Frisch gezapftes Herforder-Bier könnte es schon bald nicht mehr geben.

Mohamed Boudih, NRW-Landeschef der NGG, reagierte mit scharfer Kritik. „Heute ist ein Katastrophen-Tag für das Bier-Land Nordrhein-Westfalen. Ein schwarzer Tag fürs Bier. Ein Horror-Tag für die Brauerei-Städte Herford und Paderborn. Und vor allem ein Schock-Tag für alle, die in Herford und Paderborn vom und für das Bierbrauen leben“, sagte Boudih. Die Beschäftigten hätten die Nachricht bei Mitarbeiterversammlungen am Donnerstagmittag erhalten. Boudih sprach von einer „Hiobsbotschaft“ der Geschäftsführung

In einer Pressemitteilung, die am frühen Nachmittag des Donnerstags verschickt wurde, bezeichnet die Haus Cramer Gruppe die Einschnitte an ihren Standorten in Herford und Paderborn als „strategische Konsolidierung als Antwort auf strukturellen Marktwandel“. Hintergrund sei „die anhaltend dramatische Entwicklung des deutschen Biermarktes“ – darauf reagiere man, indem man „aktiv Kapazitäten vom Markt“ nehme. Zu diesem Schritt habe man sich nach „intensiver Prüfung aller wirtschaftlichen Optionen“ entschlossen. Der Standort Herford soll demnach im zweiten Halbjahr 2026 schließen. Für Paderborn wird ein Käufer gesucht – scheitert die Suche, endet auch dort der Betrieb Ende 2026.

Vorwurf des Vertragsbruchs gegen Haus-Cramer-Gruppe – Gewerkschaft kündigt Widerstand an

Mit den Schließungen verfolge das Unternehmen zugleich „eine klare Zukunftsvision“: „Warstein soll in den kommenden Jahren kontinuierlich zum zentralen Produktions- und Logistikzentrum der Getränkegruppe in NRW entwickelt werden. Geplant sind Investitionen in Produktionstechnologie sowie die Optimierung nachhaltiger Produktionsprozesse.“ Teil des Plans sei außerdem eine intensivere Nutzung des Bahnanschlusses der Brauerei. Einen Teil der Belegschaft aus Herford und Paderborn wolle man nach Warstein übernehmen. „Gemeinsam mit den Arbeitnehmervertretern sollen für alle Betroffenen sozialverträgliche Lösungen und Unterstützungsangebote erarbeitet werden“, heißt es in der Mitteilung.

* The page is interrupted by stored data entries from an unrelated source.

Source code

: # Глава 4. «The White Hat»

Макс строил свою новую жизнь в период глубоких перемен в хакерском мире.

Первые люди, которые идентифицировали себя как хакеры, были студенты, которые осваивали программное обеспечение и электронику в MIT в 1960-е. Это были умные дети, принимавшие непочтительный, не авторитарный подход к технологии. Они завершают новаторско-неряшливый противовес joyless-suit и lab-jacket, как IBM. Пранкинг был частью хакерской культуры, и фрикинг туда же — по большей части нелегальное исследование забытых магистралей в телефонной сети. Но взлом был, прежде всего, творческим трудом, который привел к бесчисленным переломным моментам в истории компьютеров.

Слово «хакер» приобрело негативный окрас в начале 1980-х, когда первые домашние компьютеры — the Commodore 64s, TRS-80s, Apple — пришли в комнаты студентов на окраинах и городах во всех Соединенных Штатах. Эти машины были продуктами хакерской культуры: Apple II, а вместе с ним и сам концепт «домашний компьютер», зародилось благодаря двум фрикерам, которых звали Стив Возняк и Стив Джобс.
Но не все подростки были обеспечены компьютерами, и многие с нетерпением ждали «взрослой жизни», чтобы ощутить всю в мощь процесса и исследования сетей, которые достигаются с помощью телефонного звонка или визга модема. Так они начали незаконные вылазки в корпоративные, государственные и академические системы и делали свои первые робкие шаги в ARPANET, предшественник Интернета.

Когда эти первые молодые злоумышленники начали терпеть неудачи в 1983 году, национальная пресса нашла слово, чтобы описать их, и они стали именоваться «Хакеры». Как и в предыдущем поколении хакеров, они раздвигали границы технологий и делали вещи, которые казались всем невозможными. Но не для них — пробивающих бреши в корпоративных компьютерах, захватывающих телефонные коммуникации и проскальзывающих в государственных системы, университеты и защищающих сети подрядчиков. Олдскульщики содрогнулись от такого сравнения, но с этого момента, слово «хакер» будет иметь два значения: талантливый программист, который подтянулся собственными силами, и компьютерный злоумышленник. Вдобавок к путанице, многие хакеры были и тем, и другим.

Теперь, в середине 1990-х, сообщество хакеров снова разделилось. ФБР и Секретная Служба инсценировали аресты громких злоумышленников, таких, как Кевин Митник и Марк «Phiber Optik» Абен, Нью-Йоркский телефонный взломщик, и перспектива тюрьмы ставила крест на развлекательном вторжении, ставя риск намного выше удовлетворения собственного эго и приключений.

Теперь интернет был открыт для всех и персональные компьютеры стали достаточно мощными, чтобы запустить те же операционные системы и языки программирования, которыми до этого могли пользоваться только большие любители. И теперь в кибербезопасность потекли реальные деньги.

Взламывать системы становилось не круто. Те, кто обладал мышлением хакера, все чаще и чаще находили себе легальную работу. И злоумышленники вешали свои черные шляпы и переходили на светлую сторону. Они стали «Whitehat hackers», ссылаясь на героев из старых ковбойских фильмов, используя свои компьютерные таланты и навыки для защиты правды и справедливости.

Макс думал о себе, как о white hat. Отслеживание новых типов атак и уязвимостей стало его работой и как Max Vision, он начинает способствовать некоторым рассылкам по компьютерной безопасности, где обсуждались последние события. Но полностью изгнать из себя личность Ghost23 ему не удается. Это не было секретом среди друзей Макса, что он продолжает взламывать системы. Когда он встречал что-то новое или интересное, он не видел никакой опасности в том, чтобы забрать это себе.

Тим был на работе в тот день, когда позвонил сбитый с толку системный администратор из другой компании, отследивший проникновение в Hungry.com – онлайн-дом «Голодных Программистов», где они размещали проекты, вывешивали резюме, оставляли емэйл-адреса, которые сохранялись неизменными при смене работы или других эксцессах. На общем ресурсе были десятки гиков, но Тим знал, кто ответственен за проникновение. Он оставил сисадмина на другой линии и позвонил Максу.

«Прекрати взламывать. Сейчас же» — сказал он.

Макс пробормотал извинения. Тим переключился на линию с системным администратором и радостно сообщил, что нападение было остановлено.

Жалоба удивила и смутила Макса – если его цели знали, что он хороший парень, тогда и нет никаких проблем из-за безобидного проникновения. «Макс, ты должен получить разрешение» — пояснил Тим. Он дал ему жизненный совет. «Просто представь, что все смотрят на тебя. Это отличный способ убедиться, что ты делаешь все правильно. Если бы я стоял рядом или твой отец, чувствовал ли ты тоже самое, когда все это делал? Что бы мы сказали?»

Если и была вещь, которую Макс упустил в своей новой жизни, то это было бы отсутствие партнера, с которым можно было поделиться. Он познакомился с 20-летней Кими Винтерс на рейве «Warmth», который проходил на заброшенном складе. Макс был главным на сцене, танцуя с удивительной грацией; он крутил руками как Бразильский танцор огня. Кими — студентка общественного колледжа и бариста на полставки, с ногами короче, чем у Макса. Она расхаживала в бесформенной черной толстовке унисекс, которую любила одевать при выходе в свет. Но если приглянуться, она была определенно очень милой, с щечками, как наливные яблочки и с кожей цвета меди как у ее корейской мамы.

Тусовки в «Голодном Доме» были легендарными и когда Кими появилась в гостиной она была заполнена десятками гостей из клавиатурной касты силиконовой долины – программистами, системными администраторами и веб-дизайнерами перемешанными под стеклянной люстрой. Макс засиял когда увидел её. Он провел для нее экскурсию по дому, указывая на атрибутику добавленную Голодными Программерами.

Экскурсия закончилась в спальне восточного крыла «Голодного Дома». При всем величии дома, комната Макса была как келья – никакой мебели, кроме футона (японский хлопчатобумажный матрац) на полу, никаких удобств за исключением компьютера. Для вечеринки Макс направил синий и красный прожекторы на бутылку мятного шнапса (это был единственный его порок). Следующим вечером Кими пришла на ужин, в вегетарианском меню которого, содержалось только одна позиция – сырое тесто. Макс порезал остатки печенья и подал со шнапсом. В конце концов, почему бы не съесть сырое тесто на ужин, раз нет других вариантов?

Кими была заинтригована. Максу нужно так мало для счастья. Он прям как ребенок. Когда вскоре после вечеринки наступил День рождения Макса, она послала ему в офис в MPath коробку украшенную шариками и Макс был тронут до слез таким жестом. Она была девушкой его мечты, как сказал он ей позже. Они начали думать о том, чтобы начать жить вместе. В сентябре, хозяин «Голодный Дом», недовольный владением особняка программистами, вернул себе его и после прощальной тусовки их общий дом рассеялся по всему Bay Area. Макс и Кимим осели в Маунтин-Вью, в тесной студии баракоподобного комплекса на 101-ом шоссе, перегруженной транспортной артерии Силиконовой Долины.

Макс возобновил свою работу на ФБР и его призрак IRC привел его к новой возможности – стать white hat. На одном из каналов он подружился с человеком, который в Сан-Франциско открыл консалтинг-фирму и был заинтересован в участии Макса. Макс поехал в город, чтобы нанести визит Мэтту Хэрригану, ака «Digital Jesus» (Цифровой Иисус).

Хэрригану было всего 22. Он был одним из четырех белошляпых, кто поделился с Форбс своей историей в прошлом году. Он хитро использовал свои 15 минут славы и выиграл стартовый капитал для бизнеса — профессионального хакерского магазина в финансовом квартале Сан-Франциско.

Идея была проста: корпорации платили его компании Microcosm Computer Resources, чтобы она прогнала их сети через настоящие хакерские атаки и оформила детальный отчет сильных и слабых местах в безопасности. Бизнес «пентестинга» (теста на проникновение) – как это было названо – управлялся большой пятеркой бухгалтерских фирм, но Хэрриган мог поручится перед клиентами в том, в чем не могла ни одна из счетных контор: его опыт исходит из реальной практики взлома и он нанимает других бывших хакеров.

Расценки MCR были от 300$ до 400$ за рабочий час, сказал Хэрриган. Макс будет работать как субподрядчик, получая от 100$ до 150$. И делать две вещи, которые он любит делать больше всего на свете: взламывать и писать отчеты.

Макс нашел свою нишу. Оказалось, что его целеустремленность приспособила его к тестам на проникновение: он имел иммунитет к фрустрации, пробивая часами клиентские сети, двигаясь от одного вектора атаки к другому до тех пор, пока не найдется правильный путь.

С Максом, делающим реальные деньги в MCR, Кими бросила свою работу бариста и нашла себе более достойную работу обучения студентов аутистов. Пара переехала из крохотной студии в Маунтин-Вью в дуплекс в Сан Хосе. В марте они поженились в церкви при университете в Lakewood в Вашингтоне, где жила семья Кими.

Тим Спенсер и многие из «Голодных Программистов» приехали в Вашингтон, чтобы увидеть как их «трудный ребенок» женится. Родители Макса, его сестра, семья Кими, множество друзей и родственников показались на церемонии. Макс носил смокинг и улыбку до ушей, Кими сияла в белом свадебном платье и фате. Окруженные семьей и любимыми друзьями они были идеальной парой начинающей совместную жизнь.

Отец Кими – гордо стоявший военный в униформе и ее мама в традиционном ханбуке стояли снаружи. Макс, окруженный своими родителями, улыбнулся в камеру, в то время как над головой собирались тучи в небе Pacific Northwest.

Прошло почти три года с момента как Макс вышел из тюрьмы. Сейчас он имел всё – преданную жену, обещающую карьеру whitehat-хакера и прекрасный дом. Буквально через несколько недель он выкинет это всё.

Ausdrücklich betont die Haus-Cramer-Gruppe: „Die Südstandorte in Bayern bleiben von den Maßnahmen unberührt.“

Die NGG erhebt schwere Vorwürfe gegen die Haus-Cramer-Gruppe. Zur Gruppe gehört auch die Warsteiner Brauerei. Laut NGG gab es einen Zukunftssicherungsvertrag. Dieser sah eine Standortsicherung für Herford und Paderborn bis Ende 2028 vor. Die Beschäftigten hätten dafür bereits ab Mitte 2021 auf Tariferhöhungen verzichtet. Auch auf Urlaubsgeld und Teile des Weihnachtsgeldes hätten sie verzichtet. „Im Gegenzug galt das Versprechen der Haus-Cramer-Gruppe, die Brauereien weiter zu betreiben. Das Wort hat die Geschäftsleitung jetzt gebrochen“, sagte Boudih.

Tierfer Schock: „Knapp 100 Menschen erfahren, dass sie in gut drei Monaten keinen Job mehr haben“

Besonders das Tempo der Entscheidung sorgt für Empörung. „In Herford haben heute knapp 100 Menschen erfahren, dass sie in gut drei Monaten keinen Job mehr haben. So geht man nicht mit Beschäftigten um, die seit Jahren oder sogar Jahrzehnten treu, mit Fleiß und hoher Verbundenheit für die Brauerei gearbeitet haben“, so Boudih. Bei der Belegschaft mische sich „Fassungslosigkeit mit Frust“.

Die NGG kündigt Konsequenzen an. Es werde „keine stille Brauerei-Beerdigung in Ostwestfalen“ geben, sagte Boudih. Die NGG Nordrhein-Westfalen werde gemeinsam mit den Betriebsräten die Haus-Cramer-Gruppe zur Verantwortung ziehen. Auch der Betriebsrat der Warsteiner Brauerei soll dabei sein.

Im Mittelpunkt der kommenden Wochen stehe die Forderung nach einem Sozialplan. „Gerade als Familienunternehmen sollte die Haus-Cramer-Gruppe den Anstand haben und es als ihre Pflicht verstehen, die Beschäftigten jetzt sozial aufzufangen“, sagte Boudih. Die Gewerkschaft fordert damit eine geregelte Absicherung für alle betroffenen Mitarbeiterinnen und Mitarbeiter in Herford und Paderborn.